▸ **Task**
Show every line below where "Regular" appears.

[Stored data]
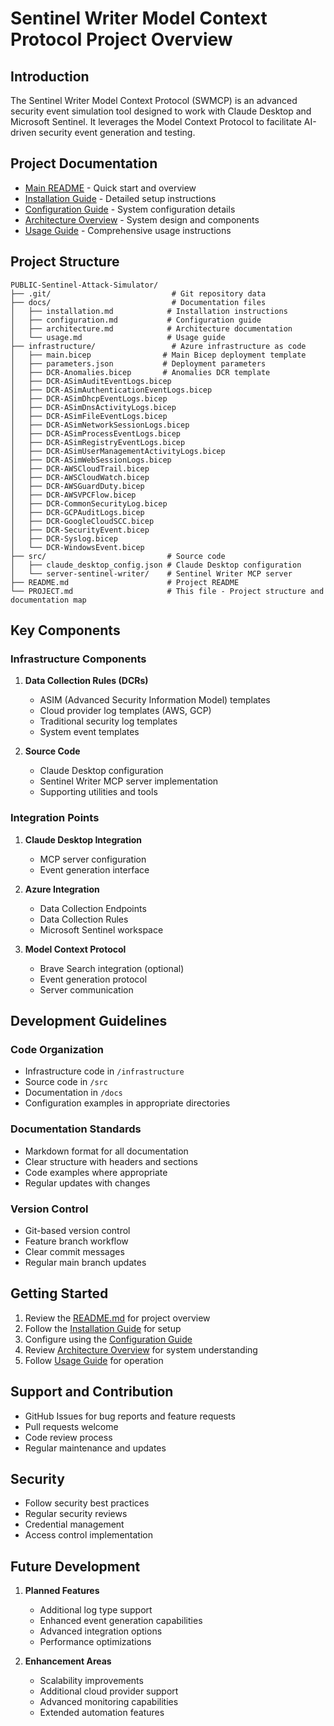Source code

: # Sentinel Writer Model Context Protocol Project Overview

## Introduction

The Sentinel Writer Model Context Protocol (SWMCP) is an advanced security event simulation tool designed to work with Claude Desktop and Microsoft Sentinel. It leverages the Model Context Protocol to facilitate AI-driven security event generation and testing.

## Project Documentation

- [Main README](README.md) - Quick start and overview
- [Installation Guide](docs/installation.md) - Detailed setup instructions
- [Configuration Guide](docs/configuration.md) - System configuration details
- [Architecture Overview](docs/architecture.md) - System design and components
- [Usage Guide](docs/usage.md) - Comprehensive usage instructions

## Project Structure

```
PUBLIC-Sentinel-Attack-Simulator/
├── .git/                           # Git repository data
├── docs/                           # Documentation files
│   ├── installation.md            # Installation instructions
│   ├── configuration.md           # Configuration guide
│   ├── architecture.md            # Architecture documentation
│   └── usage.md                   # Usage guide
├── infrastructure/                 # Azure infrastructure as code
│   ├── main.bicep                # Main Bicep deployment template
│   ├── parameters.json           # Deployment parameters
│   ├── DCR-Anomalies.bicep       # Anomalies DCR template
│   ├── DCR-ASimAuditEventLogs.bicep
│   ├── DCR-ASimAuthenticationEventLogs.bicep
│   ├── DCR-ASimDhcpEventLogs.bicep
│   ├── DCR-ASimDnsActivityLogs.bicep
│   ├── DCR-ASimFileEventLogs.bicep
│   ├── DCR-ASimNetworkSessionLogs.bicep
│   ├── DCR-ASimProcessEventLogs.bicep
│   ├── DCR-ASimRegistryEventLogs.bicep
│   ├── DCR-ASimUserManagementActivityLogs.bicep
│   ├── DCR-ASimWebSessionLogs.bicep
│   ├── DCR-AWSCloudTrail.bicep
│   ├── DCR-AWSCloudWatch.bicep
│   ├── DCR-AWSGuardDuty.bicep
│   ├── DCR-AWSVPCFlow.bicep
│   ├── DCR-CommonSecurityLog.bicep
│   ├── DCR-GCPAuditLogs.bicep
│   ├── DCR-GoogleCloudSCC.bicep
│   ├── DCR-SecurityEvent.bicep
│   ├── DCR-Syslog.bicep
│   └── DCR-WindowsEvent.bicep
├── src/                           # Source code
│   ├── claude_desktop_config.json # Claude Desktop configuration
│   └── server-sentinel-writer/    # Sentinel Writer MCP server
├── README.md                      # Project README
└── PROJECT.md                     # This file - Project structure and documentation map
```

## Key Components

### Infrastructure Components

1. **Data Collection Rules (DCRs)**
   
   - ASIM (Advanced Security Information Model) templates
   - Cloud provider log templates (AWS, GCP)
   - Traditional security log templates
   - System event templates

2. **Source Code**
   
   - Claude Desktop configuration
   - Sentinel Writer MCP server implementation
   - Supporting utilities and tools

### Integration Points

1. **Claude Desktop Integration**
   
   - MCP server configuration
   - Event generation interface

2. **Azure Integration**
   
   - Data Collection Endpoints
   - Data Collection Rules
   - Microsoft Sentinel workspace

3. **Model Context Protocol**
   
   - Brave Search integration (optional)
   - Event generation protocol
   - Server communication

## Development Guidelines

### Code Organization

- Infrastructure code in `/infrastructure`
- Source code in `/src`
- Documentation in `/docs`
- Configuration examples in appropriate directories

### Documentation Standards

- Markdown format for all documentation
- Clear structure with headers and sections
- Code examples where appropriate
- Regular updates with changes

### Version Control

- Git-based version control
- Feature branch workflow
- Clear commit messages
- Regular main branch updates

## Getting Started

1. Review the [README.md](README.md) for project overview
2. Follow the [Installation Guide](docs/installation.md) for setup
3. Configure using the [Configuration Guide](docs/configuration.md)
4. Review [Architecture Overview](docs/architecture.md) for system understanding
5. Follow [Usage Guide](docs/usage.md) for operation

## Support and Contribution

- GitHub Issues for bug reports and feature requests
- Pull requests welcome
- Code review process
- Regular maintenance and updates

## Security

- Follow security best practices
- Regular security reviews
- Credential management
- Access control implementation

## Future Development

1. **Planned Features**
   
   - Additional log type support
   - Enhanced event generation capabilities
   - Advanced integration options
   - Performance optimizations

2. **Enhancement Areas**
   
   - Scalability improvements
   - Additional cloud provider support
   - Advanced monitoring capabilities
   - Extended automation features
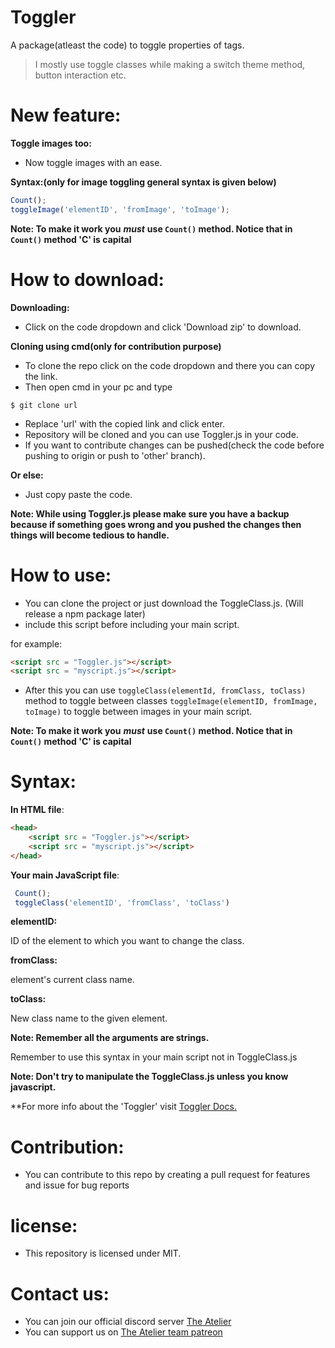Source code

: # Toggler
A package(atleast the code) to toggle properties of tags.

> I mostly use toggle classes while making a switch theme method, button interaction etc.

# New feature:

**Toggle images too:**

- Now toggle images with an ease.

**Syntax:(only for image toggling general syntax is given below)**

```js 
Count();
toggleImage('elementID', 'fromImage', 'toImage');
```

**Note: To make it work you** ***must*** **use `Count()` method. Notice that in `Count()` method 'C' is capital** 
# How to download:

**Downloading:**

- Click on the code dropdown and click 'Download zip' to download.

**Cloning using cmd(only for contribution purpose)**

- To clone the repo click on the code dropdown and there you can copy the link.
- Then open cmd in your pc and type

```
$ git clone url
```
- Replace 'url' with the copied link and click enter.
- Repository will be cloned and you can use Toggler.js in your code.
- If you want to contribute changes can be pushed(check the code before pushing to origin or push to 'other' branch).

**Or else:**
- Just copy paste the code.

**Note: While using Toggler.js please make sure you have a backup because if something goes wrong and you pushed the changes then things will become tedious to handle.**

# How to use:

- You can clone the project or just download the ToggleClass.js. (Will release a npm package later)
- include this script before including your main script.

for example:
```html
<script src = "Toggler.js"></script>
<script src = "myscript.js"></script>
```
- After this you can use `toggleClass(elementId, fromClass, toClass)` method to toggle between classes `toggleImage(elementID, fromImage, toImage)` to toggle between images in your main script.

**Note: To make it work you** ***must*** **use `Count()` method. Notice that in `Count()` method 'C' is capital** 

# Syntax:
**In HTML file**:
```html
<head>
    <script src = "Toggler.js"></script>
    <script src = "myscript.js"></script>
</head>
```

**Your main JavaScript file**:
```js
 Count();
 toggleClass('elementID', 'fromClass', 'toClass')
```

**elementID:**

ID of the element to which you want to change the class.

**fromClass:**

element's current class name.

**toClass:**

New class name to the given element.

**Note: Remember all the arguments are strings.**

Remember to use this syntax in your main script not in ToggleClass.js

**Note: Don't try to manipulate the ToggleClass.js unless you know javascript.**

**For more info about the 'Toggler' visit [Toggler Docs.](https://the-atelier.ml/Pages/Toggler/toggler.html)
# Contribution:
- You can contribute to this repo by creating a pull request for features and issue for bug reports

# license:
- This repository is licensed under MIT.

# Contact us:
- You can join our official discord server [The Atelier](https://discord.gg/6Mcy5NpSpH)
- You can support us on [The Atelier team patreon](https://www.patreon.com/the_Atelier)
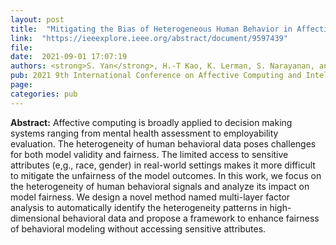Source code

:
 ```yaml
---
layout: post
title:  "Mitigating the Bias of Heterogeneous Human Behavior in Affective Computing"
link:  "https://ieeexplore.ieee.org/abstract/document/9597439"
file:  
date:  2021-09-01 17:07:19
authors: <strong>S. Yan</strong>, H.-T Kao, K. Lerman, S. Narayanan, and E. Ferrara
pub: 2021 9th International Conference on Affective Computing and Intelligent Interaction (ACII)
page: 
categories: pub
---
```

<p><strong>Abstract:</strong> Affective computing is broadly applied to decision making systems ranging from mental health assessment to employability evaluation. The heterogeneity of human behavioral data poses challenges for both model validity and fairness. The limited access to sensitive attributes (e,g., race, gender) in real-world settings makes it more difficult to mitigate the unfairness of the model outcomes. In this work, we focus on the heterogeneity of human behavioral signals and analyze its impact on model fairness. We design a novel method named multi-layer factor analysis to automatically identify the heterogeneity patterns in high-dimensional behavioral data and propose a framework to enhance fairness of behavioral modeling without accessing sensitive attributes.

▸ **Exercise solution**
- Regular updates with changes
- Regular main branch updates
- Regular maintenance and updates
- Regular security reviews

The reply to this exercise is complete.